Intervention de Guillaume Tusseau

Réunion du 13 mars 2015 à 9h00
Groupe de travail sur l'avenir des institutions

Guillaume Tusseau :

Je remercie nos deux invités pour leur présentation. Je m'associe entièrement aux propos que vient de tenir Denis Baranger.

J'aimerais revenir pour ma part sur le contexte dans lequel se pose la question, plutôt technique, de la responsabilité politique des gouvernants.

Parmi les causes qui ont peu à peu acclimaté la Ve République à l'irresponsabilité politique, il y a, bien sûr, la cohabitation. Passe encore lorsque celle-ci résultait d'échéances normales et préprogrammées ; mais que dire de la cohabitation provoquée par une dissolution ratée sans que personne ne voie d'inconvénient au fait que le Président se maintienne au pouvoir ? En la matière, les torts sont partagés. Personne n'a trouvé à redire à ce que la majorité nouvellement élue accepte le résultat et prenne le pouvoir dans ce contexte de cohabitation. Pourtant, sous la IIIe République – qui ne donne pas toujours un si mauvais exemple que l'on veut bien le dire –, la majorité avait bien refusé d'entrer en communication avec le président Millerand, qui s'était engagé politiquement, et qui a dû se démettre. La majorité dont nous parlons aurait pu avoir le même courage et refuser le contact avec le Président de la République qui avait provoqué la dissolution et sa propre mise en minorité, ce qui aurait peut-être entraîné une crise mais obligé le décideur à assumer sa responsabilité politique.

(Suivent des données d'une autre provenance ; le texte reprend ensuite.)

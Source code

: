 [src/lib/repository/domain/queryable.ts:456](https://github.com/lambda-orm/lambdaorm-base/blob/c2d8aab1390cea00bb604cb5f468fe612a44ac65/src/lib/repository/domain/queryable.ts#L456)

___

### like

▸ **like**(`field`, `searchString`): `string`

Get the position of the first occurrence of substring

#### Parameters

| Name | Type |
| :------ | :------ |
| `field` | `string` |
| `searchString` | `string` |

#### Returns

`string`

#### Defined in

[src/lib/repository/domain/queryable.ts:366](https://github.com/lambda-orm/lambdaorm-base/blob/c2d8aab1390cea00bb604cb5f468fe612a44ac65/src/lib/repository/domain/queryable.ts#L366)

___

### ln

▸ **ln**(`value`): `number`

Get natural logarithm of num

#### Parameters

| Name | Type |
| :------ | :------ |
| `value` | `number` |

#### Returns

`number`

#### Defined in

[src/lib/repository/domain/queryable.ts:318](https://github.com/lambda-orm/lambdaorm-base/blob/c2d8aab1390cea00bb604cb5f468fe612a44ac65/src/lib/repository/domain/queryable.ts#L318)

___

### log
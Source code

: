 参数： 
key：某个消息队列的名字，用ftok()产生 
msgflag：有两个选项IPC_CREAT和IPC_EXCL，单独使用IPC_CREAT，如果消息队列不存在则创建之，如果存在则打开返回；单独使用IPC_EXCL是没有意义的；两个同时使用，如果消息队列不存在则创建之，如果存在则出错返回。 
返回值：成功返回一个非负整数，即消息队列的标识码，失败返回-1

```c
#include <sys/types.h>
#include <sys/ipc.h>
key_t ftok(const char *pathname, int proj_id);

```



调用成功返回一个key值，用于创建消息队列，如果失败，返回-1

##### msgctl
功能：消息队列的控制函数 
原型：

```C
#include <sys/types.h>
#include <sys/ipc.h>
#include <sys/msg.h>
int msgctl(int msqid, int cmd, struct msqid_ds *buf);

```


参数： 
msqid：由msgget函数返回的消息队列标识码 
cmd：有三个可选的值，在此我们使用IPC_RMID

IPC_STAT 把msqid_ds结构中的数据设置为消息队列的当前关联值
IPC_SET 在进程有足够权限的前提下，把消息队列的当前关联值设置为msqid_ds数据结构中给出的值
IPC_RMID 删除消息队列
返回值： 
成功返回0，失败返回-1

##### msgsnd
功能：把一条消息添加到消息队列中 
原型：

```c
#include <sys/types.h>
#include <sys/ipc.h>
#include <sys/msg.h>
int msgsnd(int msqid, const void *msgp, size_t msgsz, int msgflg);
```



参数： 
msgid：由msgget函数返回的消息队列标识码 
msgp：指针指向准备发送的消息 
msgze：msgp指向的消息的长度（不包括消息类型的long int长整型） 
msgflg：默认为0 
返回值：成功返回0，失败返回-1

Cela pose un problème beaucoup plus large, que nous avons abordé lors d'une précédente séance : celui de la carrière politique. Même battu, même condamné pénalement, même condamné politiquement, même désavoué pour une faute pénale ou politique, l'homme politique – ou la femme politique – reste en place, sans envisager un seul instant une autre option, y compris un ministre dont découvre qu'il a prêté assistance à une dictature chancelante il y a quelques années. La faute politique peut être évidente, caractérisée, cela ne crée aucune difficulté. S'il – ou si elle – saute, c'est avec l'assurance que, dans quelques années ou dans l'immédiat, un nouveau mandat se substituera à celui qui a été perdu.

Le problème se pose également du point de vue, que vous avez abordé, des moeurs politiques. La responsabilité politique a trait à la moralité : c'est aussi un sentiment d'engagement, le sentiment d'assumer ses actes et ses décisions en le payant le cas échéant non de sa personne, bien sûr, mais de son poste.

On retrouve ici une difficulté déjà évoquée par notre groupe de travail et qui a trait à la dissolution des idéologies. Dès lors qu'il n'existe plus d'idéal véritable pour la défense duquel on serait prêt à se battre, à mourir – politiquement, s'entend –, à sacrifier sa carrière politique au lieu de vivre dans l'espérance d'un futur poste ou mandat, pourquoi être responsable de quoi que ce soit ? L'engagement devient de nature gestionnaire, professionnelle : il n'est plus fondé sur une conviction.

De ce point de vue, l'analyse de la responsabilité politique devrait aller bien au-delà de l'aspect technique, du décompte du nombre de gouvernements qui chutent ou du nombre de ministres qui assument leur faute plutôt que d'en faire porter la responsabilité à leur cabinet, voire qui assument les fautes de leur personnel. Une décision de justice a d'ailleurs estimé il y a quelques années que l'entourage proche du chef de l'exécutif pouvait bénéficier de la protection ou des immunités accordées à ce dernier. Certains constitutionnalistes éminents s'en étaient réjouis. Pour ma part, je la trouvais assez scandaleuse.

Au-delà, donc, des seules statistiques, c'est plus généralement un sentiment de responsabilité qui doit être diffusé. Il ne peut reposer que sur un engagement lui-même fondé sur de puissantes convictions, et sur une nouvelle conception de la fonction. Nous avons parlé tout à l'heure de réinventer des rôles d'hommes et de femmes politiques ; c'est aussi cela qui est en jeu.